Pierre de Fermat (1601 – 1665) was a French lawyer and mathematician who is credited with a number of early developments leading to the creation of infinitesimal calculus (a precursor to differential calculus). He also did extensive research into number theory, analytic geometry, probability and even optics. But the thing that he is most famous for is an unfinished theorem that became one of the most daunting mathematical puzzles of all time.
In 1637 while reading a copy of Arithmetica, an ancient Greek text on mathematics written by Diophantus, Fermat believed that he had come up with a solution to a problem that he had been working on for some time.
In highly simplified terms, he was working on a general case proof for a supposition based on an extension of the Pythagorean theorem. (In case you have forgotten, the Pythagorean theorem states that a^2 + b^2 = c^2, where a and b are the lengths of the legs of a right triangle and c is the length of the hypotenuse.)
Fermat had been playing around with different exponents applied to the Pythagorean theorem (a^n + b^n = c^n).

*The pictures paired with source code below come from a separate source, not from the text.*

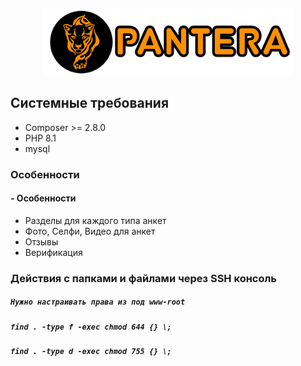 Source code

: <p align="center"><a href="https://t.me/intimatecms" target="_blank"><img src="./tests/Feature/logo.svg" width="400" alt="Laravel Logo"></a></p>

## Системные требования

- Composer >= 2.8.0
- PHP 8.1
- mysql


### Особенности
#### - Особенности
- Разделы для каждого типа анкет
- Фото, Селфи, Видео для анкет
- Отзывы
- Верификация

### Действия с папками и файлами через SSH консоль
##### <pre>`Нужно настраивать права из под www-root` </pre>
##### <pre>`find . -type f -exec chmod 644 {} \;` </pre>
##### <pre>`find . -type d -exec chmod 755 {} \;`</pre>
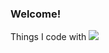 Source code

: ### Welcome!

Things I code with
<img src="https://img.shields.io/badge/juke-6CD74A?
          style=flat&logo=openjdk&logoColor=black"/>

He realized that there are no solutions in positive integers, if n is an integer greater than 2 (more specifically when n is an odd prime number equal to or greater than 3). While you can prove that there are no solutions for specific integers (Fermat himself provided a proof for the integer 4 and in subsequent years other mathematicians have offered proofs for other integers 3, 5, 7, and so on) there was no general case proof that could be applied to all integers.
But something in the text of Arithmetica inspired Fermat and in the margin of the book he scribbled a quick and somewhat enigmatic note that read:
It is impossible to separate a cube into two cubes, or a fourth power into two fourth powers, or in general, any power higher than the second, into two like powers. I have discovered a truly marvellous proof of this, which this margin is too narrow to contain.
In the last thirty years of his life, Fermat never again wrote of his “truly marvelous proof” and nothing was ever published.
After his death in 1665 his son Clément-Samuel Fermat published a new edition of Arithmetica that included his father’s notes and that one cryptic note inspired scores of mathematicians to take up the challenge.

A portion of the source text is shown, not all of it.